## TASK INSTRUCTIONS
Go through the data and copy every line in which "label" appears.

## SUPPLIED INFORMATION
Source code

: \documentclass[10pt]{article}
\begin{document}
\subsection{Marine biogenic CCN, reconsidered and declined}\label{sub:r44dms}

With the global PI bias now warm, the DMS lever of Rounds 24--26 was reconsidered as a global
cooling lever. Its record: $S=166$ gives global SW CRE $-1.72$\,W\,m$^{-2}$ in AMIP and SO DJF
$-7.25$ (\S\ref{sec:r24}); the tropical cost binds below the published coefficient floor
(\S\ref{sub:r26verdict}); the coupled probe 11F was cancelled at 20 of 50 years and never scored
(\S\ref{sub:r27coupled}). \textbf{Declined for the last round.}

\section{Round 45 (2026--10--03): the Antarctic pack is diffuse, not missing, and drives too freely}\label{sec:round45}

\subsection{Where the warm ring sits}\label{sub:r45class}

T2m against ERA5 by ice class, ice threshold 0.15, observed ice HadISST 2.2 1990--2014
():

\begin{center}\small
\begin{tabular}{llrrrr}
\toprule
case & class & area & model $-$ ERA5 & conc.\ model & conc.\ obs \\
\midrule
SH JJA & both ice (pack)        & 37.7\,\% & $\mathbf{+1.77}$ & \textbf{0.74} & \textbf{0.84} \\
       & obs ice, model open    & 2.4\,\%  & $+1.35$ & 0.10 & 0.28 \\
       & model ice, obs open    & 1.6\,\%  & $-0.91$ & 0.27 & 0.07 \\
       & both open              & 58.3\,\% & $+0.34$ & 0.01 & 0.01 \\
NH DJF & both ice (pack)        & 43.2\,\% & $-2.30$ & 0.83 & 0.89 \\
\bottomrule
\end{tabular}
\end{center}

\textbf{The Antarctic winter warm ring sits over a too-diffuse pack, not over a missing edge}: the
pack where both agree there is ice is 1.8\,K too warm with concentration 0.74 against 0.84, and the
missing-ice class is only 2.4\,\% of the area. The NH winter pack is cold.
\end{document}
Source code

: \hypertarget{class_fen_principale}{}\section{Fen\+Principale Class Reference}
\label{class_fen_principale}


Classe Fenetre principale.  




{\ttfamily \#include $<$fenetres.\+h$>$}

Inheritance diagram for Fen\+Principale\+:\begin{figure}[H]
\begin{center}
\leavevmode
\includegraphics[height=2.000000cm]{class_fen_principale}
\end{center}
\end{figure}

## COMPLETED EXERCISE
\subsection{Marine biogenic CCN, reconsidered and declined}\label{sub:r44dms}
\section{Round 45 (2026--10--03): the Antarctic pack is diffuse, not missing, and drives too freely}\label{sec:round45}
\subsection{Where the warm ring sits}\label{sub:r45class}
\label{class_fen_principale}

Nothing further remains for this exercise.